# TASK REQUIREMENTS
The complete listing goes into the output exactly, without its pictures.

# DATA FOR THE TASK
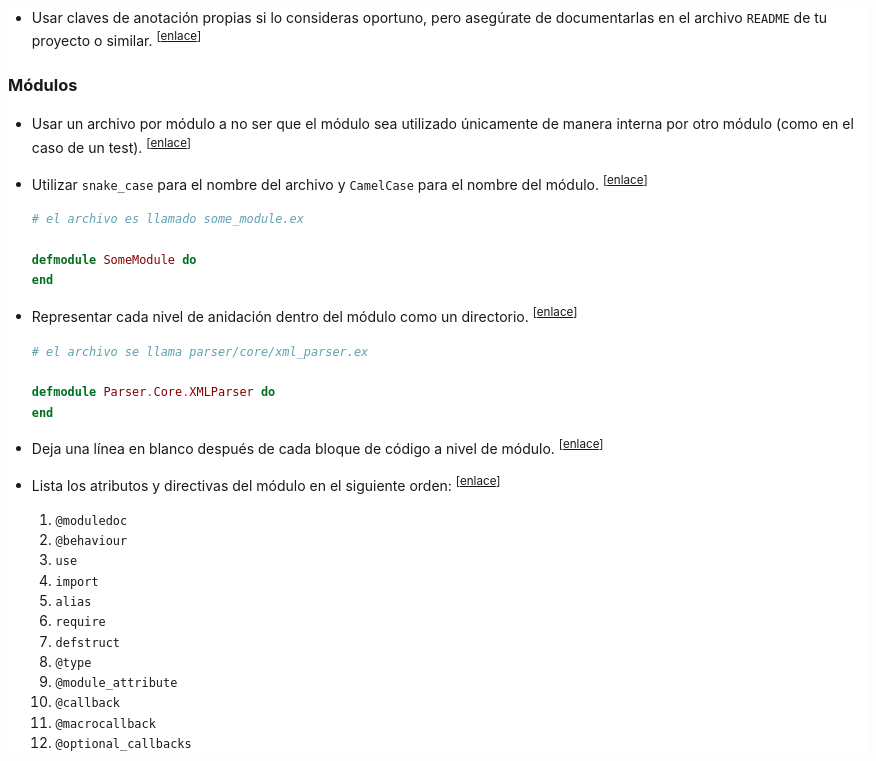 * <a name="custom-keywords"></a>
  Usar claves de anotación propias si lo consideras oportuno, pero asegúrate de
  documentarlas en el archivo `README` de tu proyecto o similar.
  <sup>[[enlace](#custom-keywords)]</sup>

### <a name="modules">Módulos</a>

* <a name="one-module-per-file"></a>
  Usar un archivo por módulo a no ser que el módulo sea utilizado únicamente de
  manera interna por otro módulo (como en el caso de un test).
  <sup>[[enlace](#one-module-per-file)]</sup>

* <a name="underscored-filenames"></a>
  Utilizar `snake_case` para el nombre del archivo y `CamelCase` para el nombre del
  módulo.
  <sup>[[enlace](#underscored-filenames)]</sup>

  ```elixir
  # el archivo es llamado some_module.ex

  defmodule SomeModule do
  end
  ```

* <a name="module-name-nesting"></a>
  Representar cada nivel de anidación dentro del módulo como un directorio.
  <sup>[[enlace](#module-name-nesting)]</sup>

  ```elixir
  # el archivo se llama parser/core/xml_parser.ex

  defmodule Parser.Core.XMLParser do
  end
  ```

* <a name="module-block-spacing"></a>
  Deja una línea en blanco después de cada bloque de código a nivel de módulo.
  <sup>[[enlace](#module-block-spacing)]</sup>

* <a name="module-attribute-ordering"></a>
  Lista los atributos y directivas del módulo en el siguiente orden:
  <sup>[[enlace](#module-attribute-ordering)]</sup>

  1. `@moduledoc`
  1. `@behaviour`
  1. `use`
  1. `import`
  1. `alias`
  1. `require`
  1. `defstruct`
  1. `@type`
  1. `@module_attribute`
  1. `@callback`
  1. `@macrocallback`
  1. `@optional_callbacks`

# REPLY TO THE EXERCISE
 * <a name="custom-keywords"></a>
  Usar claves de anotación propias si lo consideras oportuno, pero asegúrate de
  documentarlas en el archivo `README` de tu proyecto o similar.
  <sup>[[enlace](#custom-keywords)]</sup>

### <a name="modules">Módulos</a>

* <a name="one-module-per-file"></a>
  Usar un archivo por módulo a no ser que el módulo sea utilizado únicamente de
  manera interna por otro módulo (como en el caso de un test).
  <sup>[[enlace](#one-module-per-file)]</sup>

* <a name="underscored-filenames"></a>
  Utilizar `snake_case` para el nombre del archivo y `CamelCase` para el nombre del
  módulo.
  <sup>[[enlace](#underscored-filenames)]</sup>

  ```elixir
  # el archivo es llamado some_module.ex

  defmodule SomeModule do
  end
  ```

* <a name="module-name-nesting"></a>
  Representar cada nivel de anidación dentro del módulo como un directorio.
  <sup>[[enlace](#module-name-nesting)]</sup>

  ```elixir
  # el archivo se llama parser/core/xml_parser.ex

  defmodule Parser.Core.XMLParser do
  end
  ```

* <a name="module-block-spacing"></a>
  Deja una línea en blanco después de cada bloque de código a nivel de módulo.
  <sup>[[enlace](#module-block-spacing)]</sup>

* <a name="module-attribute-ordering"></a>
  Lista los atributos y directivas del módulo en el siguiente orden:
  <sup>[[enlace](#module-attribute-ordering)]</sup>

  1. `@moduledoc`
  1. `@behaviour`
  1. `use`
  1. `import`
  1. `alias`
  1. `require`
  1. `defstruct`
  1. `@type`
  1. `@module_attribute`
  1. `@callback`
  1. `@macrocallback`
  1. `@optional_callbacks`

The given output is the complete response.